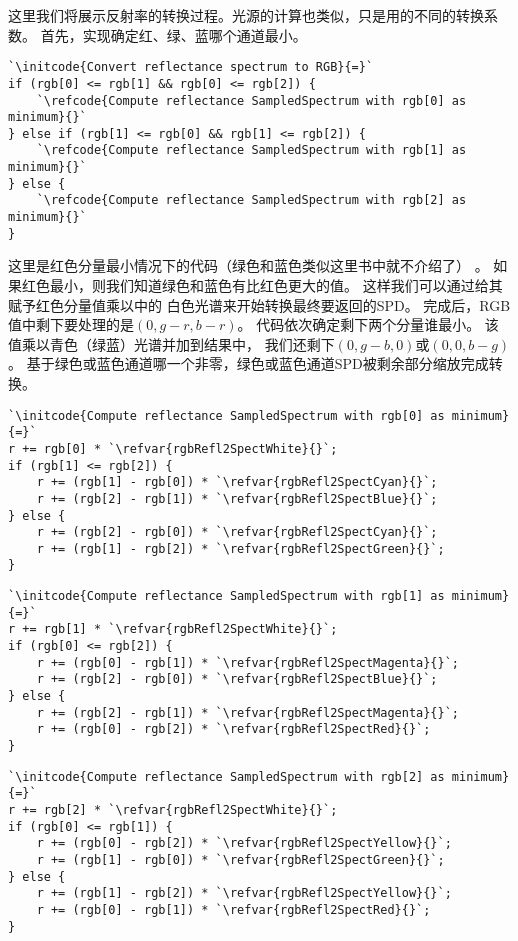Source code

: 这里我们将展示反射率的转换过程。光源的计算也类似，只是用的不同的转换系数。
首先，实现确定红、绿、蓝哪个通道最小。
\begin{lstlisting}
`\initcode{Convert reflectance spectrum to RGB}{=}`
if (rgb[0] <= rgb[1] && rgb[0] <= rgb[2]) {
    `\refcode{Compute reflectance SampledSpectrum with rgb[0] as minimum}{}`
} else if (rgb[1] <= rgb[0] && rgb[1] <= rgb[2]) {
    `\refcode{Compute reflectance SampledSpectrum with rgb[1] as minimum}{}`
} else {
    `\refcode{Compute reflectance SampledSpectrum with rgb[2] as minimum}{}`
}
\end{lstlisting}

这里是红色分量最小情况下的代码（绿色和蓝色类似这里书中就不介绍了）
。
如果红色最小，则我们知道绿色和蓝色有比红色更大的值。
这样我们可以通过给其赋予红色分量值乘以中的
白色光谱来开始转换最终要返回的SPD。
完成后，RGB值中剩下要处理的是$(0,g-r,b-r)$。
代码依次确定剩下两个分量谁最小。
该值乘以青色（绿蓝）光谱并加到结果中，
我们还剩下$(0,g-b,0)$或$(0,0,b-g)$。
基于绿色或蓝色通道哪一个非零，绿色或蓝色通道SPD被剩余部分缩放完成转换。
\begin{lstlisting}
`\initcode{Compute reflectance SampledSpectrum with rgb[0] as minimum}{=}`
r += rgb[0] * `\refvar{rgbRefl2SpectWhite}{}`;
if (rgb[1] <= rgb[2]) {
    r += (rgb[1] - rgb[0]) * `\refvar{rgbRefl2SpectCyan}{}`;
    r += (rgb[2] - rgb[1]) * `\refvar{rgbRefl2SpectBlue}{}`;
} else {
    r += (rgb[2] - rgb[0]) * `\refvar{rgbRefl2SpectCyan}{}`;
    r += (rgb[1] - rgb[2]) * `\refvar{rgbRefl2SpectGreen}{}`;
}
\end{lstlisting}
\begin{lstlisting}
`\initcode{Compute reflectance SampledSpectrum with rgb[1] as minimum}{=}`
r += rgb[1] * `\refvar{rgbRefl2SpectWhite}{}`;
if (rgb[0] <= rgb[2]) {
    r += (rgb[0] - rgb[1]) * `\refvar{rgbRefl2SpectMagenta}{}`;
    r += (rgb[2] - rgb[0]) * `\refvar{rgbRefl2SpectBlue}{}`;
} else {
    r += (rgb[2] - rgb[1]) * `\refvar{rgbRefl2SpectMagenta}{}`;
    r += (rgb[0] - rgb[2]) * `\refvar{rgbRefl2SpectRed}{}`;
}
\end{lstlisting}
\begin{lstlisting}
`\initcode{Compute reflectance SampledSpectrum with rgb[2] as minimum}{=}`
r += rgb[2] * `\refvar{rgbRefl2SpectWhite}{}`;
if (rgb[0] <= rgb[1]) {
    r += (rgb[0] - rgb[2]) * `\refvar{rgbRefl2SpectYellow}{}`;
    r += (rgb[1] - rgb[0]) * `\refvar{rgbRefl2SpectGreen}{}`;
} else {
    r += (rgb[1] - rgb[2]) * `\refvar{rgbRefl2SpectYellow}{}`;
    r += (rgb[0] - rgb[1]) * `\refvar{rgbRefl2SpectRed}{}`;
}
\end{lstlisting}

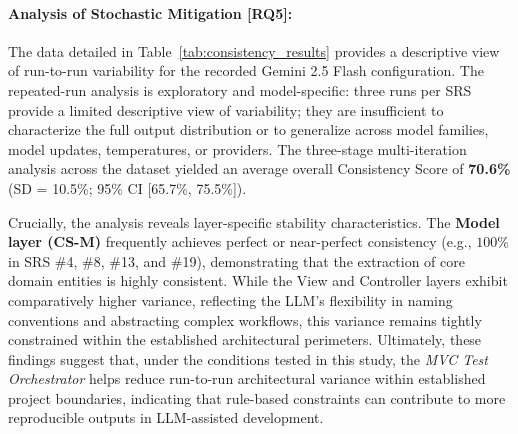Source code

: \paragraph{Analysis of Stochastic Mitigation [RQ5]:}
The data detailed in Table~\ref{tab:consistency_results} provides a descriptive view of run-to-run variability for the recorded Gemini 2.5 Flash configuration. The repeated-run analysis is exploratory and model-specific: three runs per SRS provide a limited descriptive view of variability; they are insufficient to characterize the full output distribution or to generalize across model families, model updates, temperatures, or providers. The three-stage multi-iteration analysis across the dataset yielded an average overall Consistency Score of \textbf{70.6\%} (SD = 10.5\%; 95\% CI [65.7\%, 75.5\%]). 

Crucially, the analysis reveals layer-specific stability characteristics. The \textbf{Model layer (CS-M)} frequently achieves perfect or near-perfect consistency (e.g., $100\%$ in SRS \#4, \#8, \#13, and \#19), demonstrating that the extraction of core domain entities is highly consistent. While the View and Controller layers exhibit comparatively higher variance, reflecting the LLM's flexibility in naming conventions and abstracting complex workflows, this variance remains tightly constrained within the established architectural perimeters. Ultimately, these findings suggest that, under the conditions tested in this study, the \textit{MVC Test Orchestrator} helps reduce run-to-run architectural variance within established project boundaries, indicating that rule-based constraints can contribute to more reproducible outputs in LLM-assisted development.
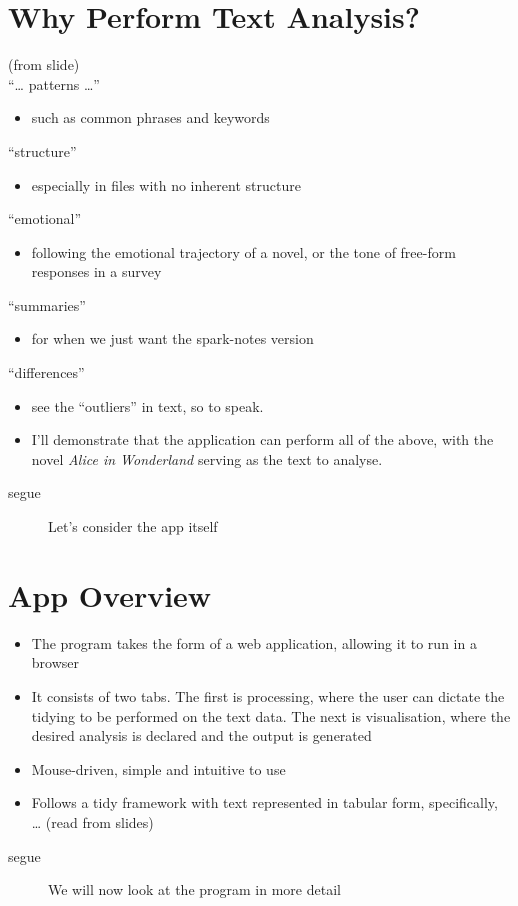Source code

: \documentclass[11pt,a4paper]{article}
\begin{document}
\section{Why Perform Text Analysis?}
\label{sec:why-perform-text}
(from slide)\\
\enquote{\dots{} patterns \dots{}}
\begin{itemize}
\item such as common phrases and keywords
\end{itemize}
\enquote{structure}
\begin{itemize}
\item especially in files with no inherent structure
\end{itemize}
\enquote{emotional}
\begin{itemize}
\item following the emotional trajectory of a novel, or the tone of
  free-form responses in a survey
\end{itemize}
\enquote{summaries}
\begin{itemize}
\item for when we just want the spark-notes version
\end{itemize}
\enquote{differences}
\begin{itemize}
\item see the ``outliers'' in text, so to speak.
\item I'll demonstrate that the application can perform all of the above, with the novel \textit{Alice in Wonderland} serving as the text to analyse.
\end{itemize}
\begin{description}
\item[segue] Let's consider the app itself
\end{description}

\section{App Overview}
\label{sec:app-overview}
\begin{itemize}
\item The program takes the form of a web application, allowing it to
  run in a browser
\item It consists of two tabs. The first is processing, where the user
  can dictate the tidying to be performed on the text data. The next
  is visualisation, where the desired analysis is declared and the
  output is generated
\item Mouse-driven, simple and intuitive to use
\item Follows a tidy framework with text represented in tabular form,
  specifically, \dots{} (read from slides)
\end{itemize}
\begin{description}
\item[segue] We will now look at the program in more detail
\end{description}
\end{document}
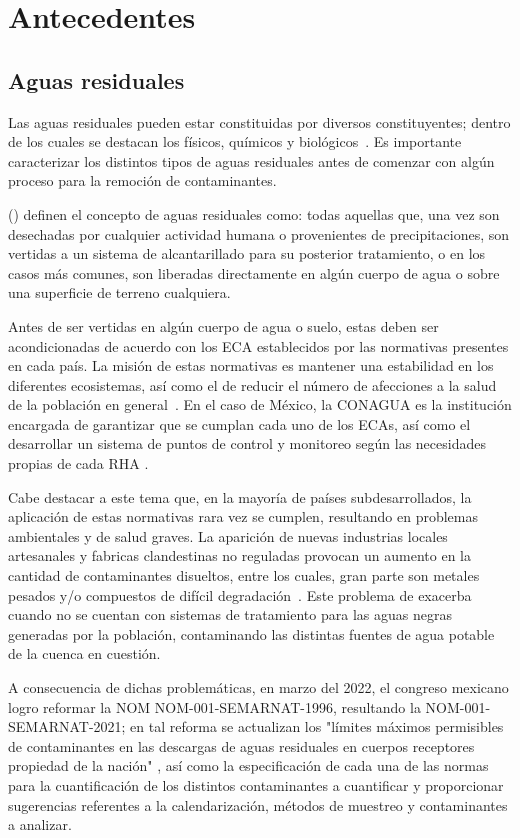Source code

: \section{Antecedentes}
\subsection{Aguas residuales}
Las aguas residuales pueden estar constituidas por diversos constituyentes; dentro de los cuales se destacan los físicos, químicos y biológicos~\citep{crites2000}. Es importante caracterizar los distintos tipos de aguas residuales antes de comenzar con algún proceso para la remoción de contaminantes.\par
\citeauthor{metcalf2003} (\citeyear{metcalf2003}) definen el concepto de aguas residuales como: todas aquellas que, una vez son desechadas por cualquier actividad humana o provenientes de precipitaciones, son vertidas a un sistema de alcantarillado para su posterior tratamiento, o en los casos más comunes, son liberadas directamente en algún cuerpo de agua o sobre una superficie de terreno cualquiera.\par
Antes de ser vertidas en algún cuerpo de agua o suelo, estas deben ser acondicionadas de acuerdo con los \gls{ECA} establecidos por las normativas presentes en cada país. La misión de estas normativas es mantener una estabilidad en los diferentes ecosistemas, así como el de reducir el número de afecciones a la salud de la población en general~\citep{lazcano2016,martinez1999}. En el caso de México, la \gls{CONAGUA} es la institución encargada de garantizar que se cumplan cada uno de los \acrshort{ECA}s, así como el desarrollar un sistema de puntos de control y monitoreo según las necesidades propias de cada \gls{RHA} \citep{Ortiz2013}. \par
Cabe destacar a este tema que, en la mayoría de países subdesarrollados, la aplicación de estas normativas rara vez se cumplen, resultando en problemas ambientales y de salud graves. La aparición de nuevas industrias locales artesanales y fabricas clandestinas no reguladas provocan un aumento en la cantidad de contaminantes disueltos, entre los cuales, gran parte son metales pesados y/o compuestos de difícil degradación~\cite{metcalf2003}.
Este problema de exacerba cuando no se cuentan con sistemas de tratamiento para las aguas negras generadas por la población, contaminando las distintas fuentes de agua potable de la cuenca en cuestión.\par
A consecuencia de dichas problemáticas, en marzo del 2022, el congreso mexicano logro reformar la \gls{NOM} NOM-001-SEMARNAT-1996, resultando la NOM-001-SEMARNAT-2021; en tal reforma se actualizan los "límites máximos permisibles de contaminantes en las descargas de aguas residuales en cuerpos receptores propiedad de la nación" \citep{NOM2021}, así como la especificación de cada una de las normas para la cuantificación de los distintos contaminantes a cuantificar y proporcionar sugerencias referentes a la calendarización, métodos de muestreo y contaminantes a analizar.\par
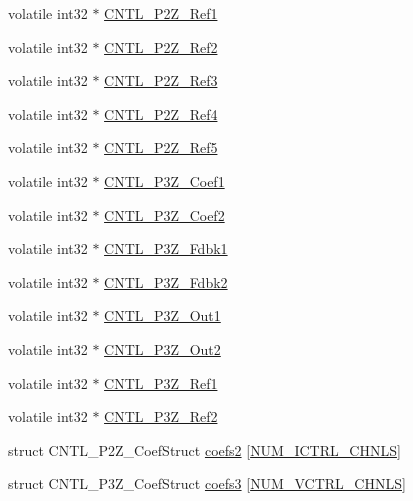 \begin{DoxyCompactItemize}
\item 
volatile int32 $\ast$ \hyperlink{a00009_a98527ce76f5175fa2933d46f324d85fb}{C\-N\-T\-L\-\_\-P2\-Z\-\_\-\-Ref1}
\item 
volatile int32 $\ast$ \hyperlink{a00009_a9bf1756a901a3a74d9f43a51f85cede4}{C\-N\-T\-L\-\_\-P2\-Z\-\_\-\-Ref2}
\item 
volatile int32 $\ast$ \hyperlink{a00009_a859e9bbd5bc82f1b42863a93e4f992af}{C\-N\-T\-L\-\_\-P2\-Z\-\_\-\-Ref3}
\item 
volatile int32 $\ast$ \hyperlink{a00009_af54c55f228deb8189c44282a94a870c1}{C\-N\-T\-L\-\_\-P2\-Z\-\_\-\-Ref4}
\item 
volatile int32 $\ast$ \hyperlink{a00009_abd3b240e2d3f7d3f4f717066ee8efd3e}{C\-N\-T\-L\-\_\-P2\-Z\-\_\-\-Ref5}
\item 
volatile int32 $\ast$ \hyperlink{a00009_a41005c53e7c439f0af28e140f7d3d0ed}{C\-N\-T\-L\-\_\-P3\-Z\-\_\-\-Coef1}
\item 
volatile int32 $\ast$ \hyperlink{a00009_a7a74642d86ae9a823f58f49db57f8bc8}{C\-N\-T\-L\-\_\-P3\-Z\-\_\-\-Coef2}
\item 
volatile int32 $\ast$ \hyperlink{a00009_a361372a23d9146cd2d077e6c843ec47e}{C\-N\-T\-L\-\_\-P3\-Z\-\_\-\-Fdbk1}
\item 
volatile int32 $\ast$ \hyperlink{a00009_a4676fa58f77cab7e1c4e86255049dfe7}{C\-N\-T\-L\-\_\-P3\-Z\-\_\-\-Fdbk2}
\item 
volatile int32 $\ast$ \hyperlink{a00009_acb0edbb1cfd2fb0e63ac2eb233dcd577}{C\-N\-T\-L\-\_\-P3\-Z\-\_\-\-Out1}
\item 
volatile int32 $\ast$ \hyperlink{a00009_a92dd8eabeed10eaaaf60887d9bcbd76d}{C\-N\-T\-L\-\_\-P3\-Z\-\_\-\-Out2}
\item 
volatile int32 $\ast$ \hyperlink{a00009_a6ebe91dab023eff56cade0eddcd3e96d}{C\-N\-T\-L\-\_\-P3\-Z\-\_\-\-Ref1}
\item 
volatile int32 $\ast$ \hyperlink{a00009_a589e93bad0b8ba223e32ce590bba816b}{C\-N\-T\-L\-\_\-P3\-Z\-\_\-\-Ref2}
\item 
struct C\-N\-T\-L\-\_\-P2\-Z\-\_\-\-Coef\-Struct \hyperlink{a00009_a0e862b208ff3b2bb45fcfce1ccd74cd2}{coefs2} \mbox{[}\hyperlink{a00029_a69b2e41c3deaae85991311202c4a1a14}{N\-U\-M\-\_\-\-I\-C\-T\-R\-L\-\_\-\-C\-H\-N\-L\-S}\mbox{]}
\item 
struct C\-N\-T\-L\-\_\-P3\-Z\-\_\-\-Coef\-Struct \hyperlink{a00009_a84b8a9f9bc8749e7ad42eea593f858c4}{coefs3} \mbox{[}\hyperlink{a00029_a42a316162edffd07a32e68a889760c06}{N\-U\-M\-\_\-\-V\-C\-T\-R\-L\-\_\-\-C\-H\-N\-L\-S}\mbox{]}
\end{DoxyCompactItemize}


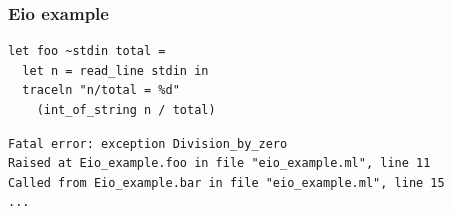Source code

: \documentclass{beamer}
\begin{document}
\begin{frame}[fragile]
	\frametitle{Eio example}
\begin{lstlisting}[style=ocaml]
let foo ~stdin total =
  let n = read_line stdin in
  traceln "n/total = %d"
    (int_of_string n / total)
\end{lstlisting}
\begin{lstlisting}[style=output]
Fatal error: exception Division_by_zero
Raised at Eio_example.foo in file "eio_example.ml", line 11
Called from Eio_example.bar in file "eio_example.ml", line 15
...
\end{lstlisting}
\end{frame}
\end{document}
+++++
(Requirement) Retype, in the same exact form, the lines of the material above from the line holding "can dictate the" through the line holding "Follows a tidy".

(Answer to the problem)
  can dictate the tidying to be performed on the text data. The next
  is visualisation, where the desired analysis is declared and the
  output is generated
\item Mouse-driven, simple and intuitive to use
\item Follows a tidy framework with text represented in tabular form,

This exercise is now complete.